There are other alternatives like .AMR, and .OGG format (Ogg Vorbis standard), but are less common. (Ogg players are available for the symbian-based mobiles like Nokia 6600, Siemens SX1, Nokia n-Gage ). AMR is a lower quality encoding standard, not likely to satisfy all but the least demanding of music listeners (but it is useful for providing short mono voice recordings on mobiles).

Some mobiles are capable of playing a variety of different music file formats (Nokia 6230 can play .aac, .mp3, .amr)

In this case, if you are not too bothered about the portability aspect of your music, then descending order of preference is probably:

AAC -> WMA -> MP3 -> AMR.

This is because AAC and WMA are both newer compression standards, and so employ a more efficient compression algorithm than MP3, making for smaller files (which means more music on your memory card!).

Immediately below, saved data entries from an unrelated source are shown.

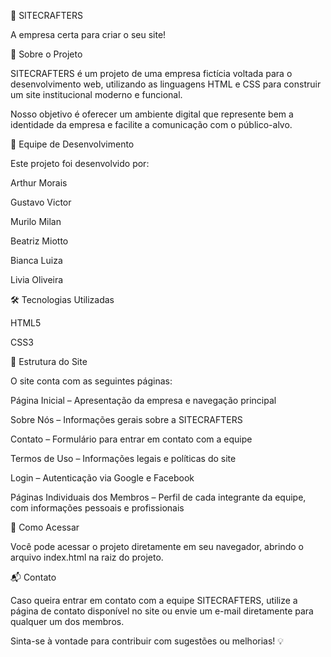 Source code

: 🚀 SITECRAFTERS

A empresa certa para criar o seu site!

🧩 Sobre o Projeto

SITECRAFTERS é um projeto de uma empresa fictícia voltada para o desenvolvimento web, utilizando as linguagens HTML e CSS para construir um site institucional moderno e funcional.

Nosso objetivo é oferecer um ambiente digital que represente bem a identidade da empresa e facilite a comunicação com o público-alvo.

👥 Equipe de Desenvolvimento

Este projeto foi desenvolvido por:

Arthur Morais

Gustavo Victor 

Murilo Milan

Beatriz Miotto

Bianca Luiza

Livia Oliveira

🛠️ Tecnologias Utilizadas

HTML5

CSS3

📄 Estrutura do Site

O site conta com as seguintes páginas:

Página Inicial – Apresentação da empresa e navegação principal

Sobre Nós – Informações gerais sobre a SITECRAFTERS

Contato – Formulário para entrar em contato com a equipe

Termos de Uso – Informações legais e políticas do site

Login – Autenticação via Google e Facebook

Páginas Individuais dos Membros – Perfil de cada integrante da equipe, com informações pessoais e profissionais

🔗 Como Acessar

Você pode acessar o projeto diretamente em seu navegador, abrindo o arquivo index.html na raiz do projeto.

📬 Contato

Caso queira entrar em contato com a equipe SITECRAFTERS, utilize a página de contato disponível no site ou envie um e-mail diretamente para qualquer um dos membros.

Sinta-se à vontade para contribuir com sugestões ou melhorias! 💡
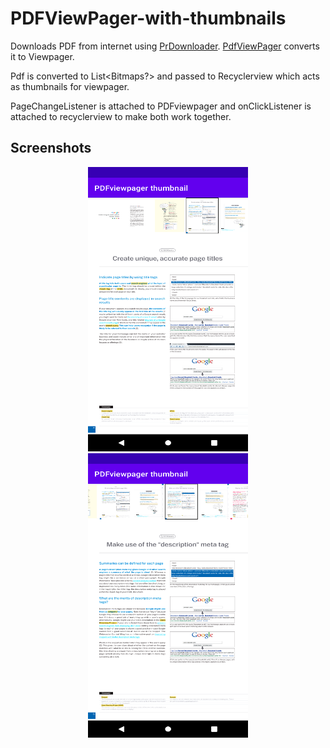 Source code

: # PDFViewPager-with-thumbnails

Downloads PDF from internet using [PrDownloader](https://github.com/MindorksOpenSource/PRDownloader).
[PdfViewPager](https://github.com/voghDev/PdfViewPager) converts it to Viewpager.

Pdf is converted to List<Bitmaps?> and passed to Recyclerview which acts as thumbnails for viewpager.

PageChangeListener is attached to PDFviewpager and onClickListener is attached to recyclerview to make both work together.

## Screenshots

<p align="center">
<img src="https://github.com/sahalnazar/PDFViewPager-with-thumbnails/blob/main/Screenshots/Screenshot_1605527257.png" width="256" height="455">
<img src="https://github.com/sahalnazar/PDFViewPager-with-thumbnails/blob/main/Screenshots/Screenshot_1605527266.png" width="256" height="455">
</p>


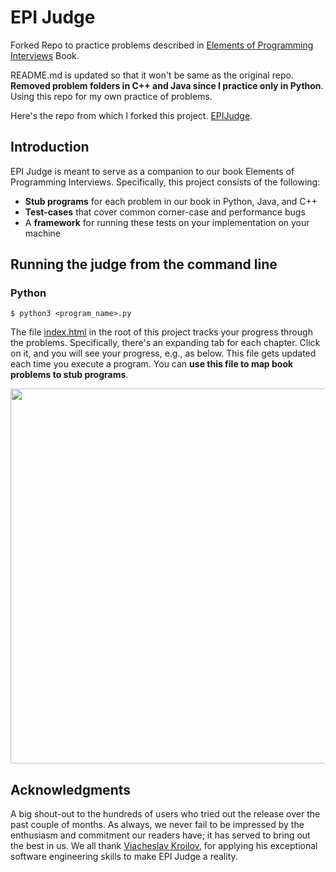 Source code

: # EPI Judge

Forked Repo to practice problems described in [Elements of Programming Interviews](https://elementsofprogramminginterviews.com/) Book.

README.md is updated so that it won't be same as the original repo. **Removed problem folders in C++ and Java since I practice only in Python**. Using this repo for my own practice of problems.

Here's the repo from which I forked this project. [EPIJudge](https://github.com/adnanaziz/EPIJudge).

## Introduction

EPI Judge is meant to serve as a companion to our book Elements of Programming Interviews. Specifically, this project consists of the following:

- **Stub programs** for each problem in our book in Python, Java, and C++
- **Test-cases** that cover common corner-case and performance bugs
- A **framework** for running these tests on your implementation on your machine

## Running the judge from the command line

### Python

    $ python3 <program_name>.py

The file [index.html](https://github.com/adnanaziz/EPIJudge/blob/master/index.html) in the root of this project tracks your progress through the problems. Specifically, there's an expanding tab for each chapter. Click on it, and you will see your progress, e.g., as below. This file gets updated each time you execute a program. You can **use this file to map book problems to stub programs**.

<img src="https://i.imgur.com/xjf7Z32.png" width="600px"></img>

## Acknowledgments

A big shout-out to the hundreds of users who tried out the release over the past couple of months. As always, we never fail to be impressed by the enthusiasm and commitment our readers have; it has served to bring out the best in us.
We all thank [Viacheslav Kroilov](https://github.com/metopa), for applying his exceptional software engineering skills to make EPI Judge a reality.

However, if you also want to play your digital music in your car stereo (MP3-CD), in your old MP3 player, and any number of other players, then portability may be more important to you than file size. Then, MP3 may still be the best format for you to convert to.

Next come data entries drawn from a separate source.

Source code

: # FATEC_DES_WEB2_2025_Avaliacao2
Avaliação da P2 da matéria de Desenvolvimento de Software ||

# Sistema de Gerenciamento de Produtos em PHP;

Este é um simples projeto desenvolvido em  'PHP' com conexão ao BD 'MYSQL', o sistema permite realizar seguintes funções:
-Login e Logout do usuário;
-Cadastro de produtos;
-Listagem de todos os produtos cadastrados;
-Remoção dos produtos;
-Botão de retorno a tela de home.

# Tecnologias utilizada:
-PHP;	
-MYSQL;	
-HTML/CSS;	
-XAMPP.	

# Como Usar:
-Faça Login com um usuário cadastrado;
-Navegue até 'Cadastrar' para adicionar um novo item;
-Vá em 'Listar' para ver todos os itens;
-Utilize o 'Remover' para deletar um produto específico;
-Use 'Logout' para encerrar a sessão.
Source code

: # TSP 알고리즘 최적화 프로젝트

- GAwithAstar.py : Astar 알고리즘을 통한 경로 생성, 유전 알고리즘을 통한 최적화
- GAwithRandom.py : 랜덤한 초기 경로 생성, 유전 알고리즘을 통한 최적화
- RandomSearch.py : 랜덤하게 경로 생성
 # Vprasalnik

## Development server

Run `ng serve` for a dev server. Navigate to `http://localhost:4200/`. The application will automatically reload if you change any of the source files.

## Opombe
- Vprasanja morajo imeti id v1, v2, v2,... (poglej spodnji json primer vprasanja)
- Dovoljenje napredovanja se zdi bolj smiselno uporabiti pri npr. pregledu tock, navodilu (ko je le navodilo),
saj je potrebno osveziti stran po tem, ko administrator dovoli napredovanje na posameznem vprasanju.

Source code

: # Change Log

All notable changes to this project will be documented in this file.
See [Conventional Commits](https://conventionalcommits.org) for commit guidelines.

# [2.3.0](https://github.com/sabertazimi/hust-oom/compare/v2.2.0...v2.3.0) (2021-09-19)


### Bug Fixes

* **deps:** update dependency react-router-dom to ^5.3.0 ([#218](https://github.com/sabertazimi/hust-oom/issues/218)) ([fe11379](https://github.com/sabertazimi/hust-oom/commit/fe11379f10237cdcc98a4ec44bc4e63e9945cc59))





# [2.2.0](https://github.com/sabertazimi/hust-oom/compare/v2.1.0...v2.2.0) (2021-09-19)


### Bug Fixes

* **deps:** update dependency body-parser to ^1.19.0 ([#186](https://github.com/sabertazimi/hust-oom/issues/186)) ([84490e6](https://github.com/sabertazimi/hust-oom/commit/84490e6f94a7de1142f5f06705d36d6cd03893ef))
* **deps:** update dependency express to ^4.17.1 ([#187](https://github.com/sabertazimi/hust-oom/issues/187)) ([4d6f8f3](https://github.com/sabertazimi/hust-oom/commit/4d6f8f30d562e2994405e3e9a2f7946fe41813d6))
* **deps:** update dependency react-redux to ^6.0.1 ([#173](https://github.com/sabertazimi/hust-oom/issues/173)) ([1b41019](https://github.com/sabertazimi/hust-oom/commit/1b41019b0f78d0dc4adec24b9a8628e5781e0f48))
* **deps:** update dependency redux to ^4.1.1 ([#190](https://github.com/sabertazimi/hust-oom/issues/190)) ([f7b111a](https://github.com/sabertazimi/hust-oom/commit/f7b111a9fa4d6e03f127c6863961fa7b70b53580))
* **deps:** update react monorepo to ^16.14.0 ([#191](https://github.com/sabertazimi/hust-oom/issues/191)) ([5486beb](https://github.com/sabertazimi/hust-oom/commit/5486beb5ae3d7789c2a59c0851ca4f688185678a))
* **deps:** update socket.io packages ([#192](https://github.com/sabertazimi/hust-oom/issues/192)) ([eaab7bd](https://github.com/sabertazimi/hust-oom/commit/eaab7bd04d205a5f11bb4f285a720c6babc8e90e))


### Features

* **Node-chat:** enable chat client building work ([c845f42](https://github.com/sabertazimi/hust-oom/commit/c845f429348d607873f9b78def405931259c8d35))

Fortunately dbPowerAMP Music Converter is capable of converting music files to any of these formats, when combined with the available codecs.

To start:
Open up the iTunes application on your Windows PC.

Select [Edit] - [Preferences] option in iTunes menu.

From the dialog, select the [Importing] tab to verify what standard your iTunes has been encoding with in its music library. The default here is displayed below: (namely AAC to 128kbps). Write down these details somewhere (you will need them later).

Now select the [Advanced] tab and note where the music library is stored on your PCs hard drive. Again, note down these details.

Now, if you haven’t already, download and install the following components from dBpowerAMP Music Convertor (dMC) -

Various Codecs -
(depending on which standard you are converting from to which target format)

Check out the list of Codecs at:
For converting from MP4 AAC (which is the iTunes default), you need the following [AAC to Mp4 & Mp4 to AAC] codec: Click to download.

This will enable you to convert an .M4A file (used in iTunes, iPod, Nero) into a standard .AAC file that can be played by your mobile player (for Nokia 6230, Nokia n-Gage, Nokia 3650 / 3300 )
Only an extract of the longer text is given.